• **Directions**: Only the lines from the one with "Feedback_incorrect: Nope! If" through the end of the material below belong in the reply; transcribe them exactly.

• **Provided data**:
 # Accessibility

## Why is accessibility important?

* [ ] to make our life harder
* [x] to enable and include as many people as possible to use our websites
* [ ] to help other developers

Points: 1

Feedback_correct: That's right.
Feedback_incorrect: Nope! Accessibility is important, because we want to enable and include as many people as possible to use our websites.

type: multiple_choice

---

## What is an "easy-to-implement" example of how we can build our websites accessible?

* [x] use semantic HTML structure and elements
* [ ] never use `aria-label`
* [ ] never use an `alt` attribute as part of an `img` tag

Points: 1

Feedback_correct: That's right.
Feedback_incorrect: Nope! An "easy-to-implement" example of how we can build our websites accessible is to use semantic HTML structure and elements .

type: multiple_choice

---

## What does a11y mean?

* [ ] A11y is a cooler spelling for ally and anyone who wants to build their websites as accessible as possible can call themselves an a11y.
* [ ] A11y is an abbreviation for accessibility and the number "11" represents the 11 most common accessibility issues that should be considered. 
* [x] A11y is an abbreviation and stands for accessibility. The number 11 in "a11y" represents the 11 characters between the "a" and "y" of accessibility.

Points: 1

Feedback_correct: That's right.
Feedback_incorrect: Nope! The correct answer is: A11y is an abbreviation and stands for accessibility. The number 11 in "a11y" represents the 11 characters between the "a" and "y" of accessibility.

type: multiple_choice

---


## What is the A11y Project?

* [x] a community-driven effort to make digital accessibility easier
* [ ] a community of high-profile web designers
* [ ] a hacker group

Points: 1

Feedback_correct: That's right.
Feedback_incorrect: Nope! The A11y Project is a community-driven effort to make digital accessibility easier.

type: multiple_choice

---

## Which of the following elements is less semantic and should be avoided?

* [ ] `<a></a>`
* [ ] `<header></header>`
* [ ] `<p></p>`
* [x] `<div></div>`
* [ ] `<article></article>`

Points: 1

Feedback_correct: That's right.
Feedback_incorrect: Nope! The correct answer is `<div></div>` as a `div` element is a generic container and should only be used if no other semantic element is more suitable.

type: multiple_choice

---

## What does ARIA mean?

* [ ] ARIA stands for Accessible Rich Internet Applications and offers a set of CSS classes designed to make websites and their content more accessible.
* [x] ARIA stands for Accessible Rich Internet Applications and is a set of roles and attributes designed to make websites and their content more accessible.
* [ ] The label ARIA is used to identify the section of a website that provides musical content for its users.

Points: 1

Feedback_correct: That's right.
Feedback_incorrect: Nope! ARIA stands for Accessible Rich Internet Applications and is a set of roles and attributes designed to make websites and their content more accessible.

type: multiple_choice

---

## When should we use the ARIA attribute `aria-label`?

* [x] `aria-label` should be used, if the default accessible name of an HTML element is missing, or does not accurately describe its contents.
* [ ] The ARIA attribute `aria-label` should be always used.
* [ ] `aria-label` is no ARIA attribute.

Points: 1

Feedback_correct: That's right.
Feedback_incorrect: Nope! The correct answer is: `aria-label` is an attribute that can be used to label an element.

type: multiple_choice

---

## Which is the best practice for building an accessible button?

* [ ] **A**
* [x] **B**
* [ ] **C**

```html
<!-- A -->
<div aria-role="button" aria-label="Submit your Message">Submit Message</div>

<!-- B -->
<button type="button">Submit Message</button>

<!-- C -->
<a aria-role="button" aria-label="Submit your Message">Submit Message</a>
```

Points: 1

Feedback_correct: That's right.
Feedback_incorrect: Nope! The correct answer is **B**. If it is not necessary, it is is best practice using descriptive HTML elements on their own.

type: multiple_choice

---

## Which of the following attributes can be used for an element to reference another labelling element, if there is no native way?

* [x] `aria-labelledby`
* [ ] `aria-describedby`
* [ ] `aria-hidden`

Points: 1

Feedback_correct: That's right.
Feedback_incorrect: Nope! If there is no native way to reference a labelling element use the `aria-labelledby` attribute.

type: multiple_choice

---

• **Response to this task**:
Feedback_incorrect: Nope! If there is no native way to reference a labelling element use the `aria-labelledby` attribute.

type: multiple_choice

---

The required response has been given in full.